Finding a partner in real estate is tricky, tricky business, and not to be taken lightly. If you have read any of my previous posts, you understand the danger in choosing and relying on a partner for your investment properties. So for the most part, my recommendation is not to partner with anyone in real estate. Now there are special circumstances that would merit taking out a partner, and even I have considered it once again in the recent past. However, I want to make one key point to you here: when you are first starting off, do not, I repeat, do not take out a full partner in your business. Test the water on a single deal, and partner with them on that one deal only, don’t make them a full partner in your business. What will end up happening is that you will be doing all of the work, and making only half (or whatever your arrangement is) of the money. But if you want to do a test drive with a partner on a real estate deal, here are some good guidelines to follow when choosing them:
Find Someone that Shares Your Core Set of Values
I am a Christian, and proud to be called a child of God. So if I were looking for a partner, picking someone who is an atheist would just be insanity. Any deals with contractors, tenants, real estate professionals, etc. would just end up being a problem. So when you are looking for a partner, question them about there religious, moral and ethical beliefs, and make sure they line up with your own. A good partnership relies on two people that can agree on the major items of life and business.
Find Someone that has a Different Personality than You
The best thing I can say here is this: a business partnership is like a marriage, without the physical component. And the best marriages out there consist of two completely different people. Now, you will have common ground with your real estate partner because he / she wants to work in real estate, as you do, but most everything else should be opposite. If you are just starting out, you probably don’t have a lot of loose cash, therefore you are looking for someone that has cash ready to invest. If you are good at dealing with people, perhaps look for someone who is really good at research and paperwork. Bottom line, you are looking for someone that is strong in areas that you are weak, and weak in areas that you are strong.
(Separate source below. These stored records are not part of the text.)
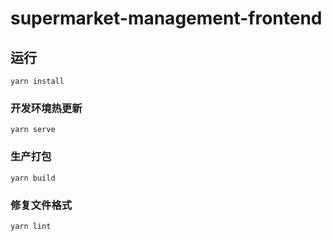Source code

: # supermarket-management-frontend

## 运行
```
yarn install
```

### 开发环境热更新
```
yarn serve
```

### 生产打包
```
yarn build
```

### 修复文件格式
```
yarn lint
```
Make Sure Your Partner’s Goals are Aligned with Your Own
This is extremely important. Probably the best example would be the exit strategy for a property. If you are looking to flip the property and your partner wants to hold it for long term rental income, then you have a definite problem. But this principle applies to every aspect of the deal. You need to come to an agreement on how to finance the property, what the top end buy price should be, how you are going to handle the closing, and post closing repairs, how you are going to market the property, and your exit strategy. All are important points to fostering a winning real estate partnership.
Put the Partnership on Paper
As important as having aligned goals, putting the partnership in writing is key. I don’t care how close you think you are to the other person, you need to have it in writing. You should have a written set of goals for the property, and offices that you both will employ. Figure who is going to be responsible for what in the deal. Taking care of these things up front with prevent a lot of problems through the deal. Trust me, I didn’t do this when I started out with a partner, and it contributed to the disaster that was my first real estate investment.
So there it is, although not recommended, a real estate partnership can be profitable, as well as enjoyable, It just means that you have an extra layer of work to do before you can even get started investing. But if your cash is low and you have a deal in hand, it might be the only way to facilitate the deal.